# [Work order]
Repeat every entry exactly. Pictures stay out.

#####

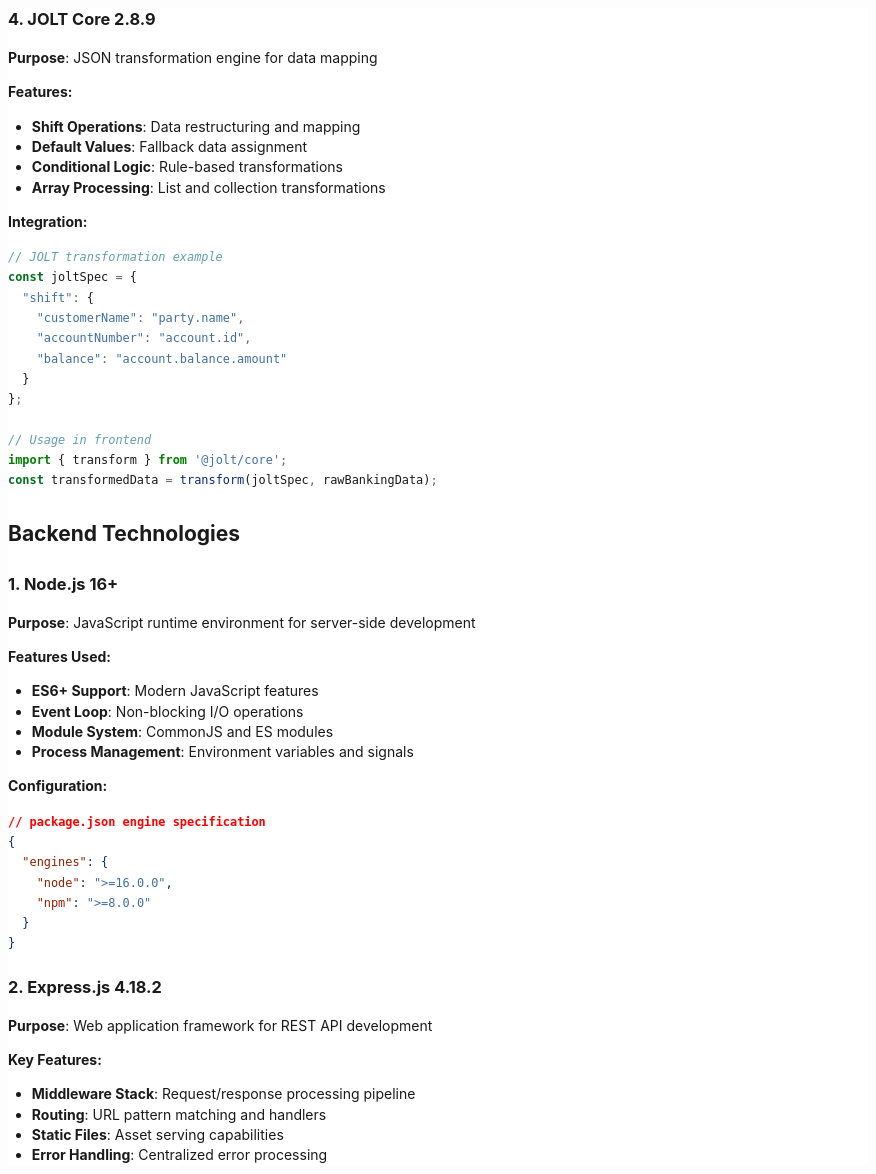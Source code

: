 ### 4. JOLT Core 2.8.9
**Purpose**: JSON transformation engine for data mapping

**Features:**
- **Shift Operations**: Data restructuring and mapping
- **Default Values**: Fallback data assignment
- **Conditional Logic**: Rule-based transformations
- **Array Processing**: List and collection transformations

**Integration:**
```javascript
// JOLT transformation example
const joltSpec = {
  "shift": {
    "customerName": "party.name",
    "accountNumber": "account.id",
    "balance": "account.balance.amount"
  }
};

// Usage in frontend
import { transform } from '@jolt/core';
const transformedData = transform(joltSpec, rawBankingData);
```

## Backend Technologies

### 1. Node.js 16+
**Purpose**: JavaScript runtime environment for server-side development

**Features Used:**
- **ES6+ Support**: Modern JavaScript features
- **Event Loop**: Non-blocking I/O operations
- **Module System**: CommonJS and ES modules
- **Process Management**: Environment variables and signals

**Configuration:**
```json
// package.json engine specification
{
  "engines": {
    "node": ">=16.0.0",
    "npm": ">=8.0.0"
  }
}
```

### 2. Express.js 4.18.2
**Purpose**: Web application framework for REST API development

**Key Features:**
- **Middleware Stack**: Request/response processing pipeline
- **Routing**: URL pattern matching and handlers
- **Static Files**: Asset serving capabilities
- **Error Handling**: Centralized error processing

#####

# [Answer section]
Source code

: ### 4. JOLT Core 2.8.9
**Purpose**: JSON transformation engine for data mapping

**Features:**
- **Shift Operations**: Data restructuring and mapping
- **Default Values**: Fallback data assignment
- **Conditional Logic**: Rule-based transformations
- **Array Processing**: List and collection transformations

**Integration:**
```javascript
// JOLT transformation example
const joltSpec = {
  "shift": {
    "customerName": "party.name",
    "accountNumber": "account.id",
    "balance": "account.balance.amount"
  }
};

// Usage in frontend
import { transform } from '@jolt/core';
const transformedData = transform(joltSpec, rawBankingData);
```

## Backend Technologies

### 1. Node.js 16+
**Purpose**: JavaScript runtime environment for server-side development

**Features Used:**
- **ES6+ Support**: Modern JavaScript features
- **Event Loop**: Non-blocking I/O operations
- **Module System**: CommonJS and ES modules
- **Process Management**: Environment variables and signals

**Configuration:**
```json
// package.json engine specification
{
  "engines": {
    "node": ">=16.0.0",
    "npm": ">=8.0.0"
  }
}
```

### 2. Express.js 4.18.2
**Purpose**: Web application framework for REST API development

**Key Features:**
- **Middleware Stack**: Request/response processing pipeline
- **Routing**: URL pattern matching and handlers
- **Static Files**: Asset serving capabilities
- **Error Handling**: Centralized error processing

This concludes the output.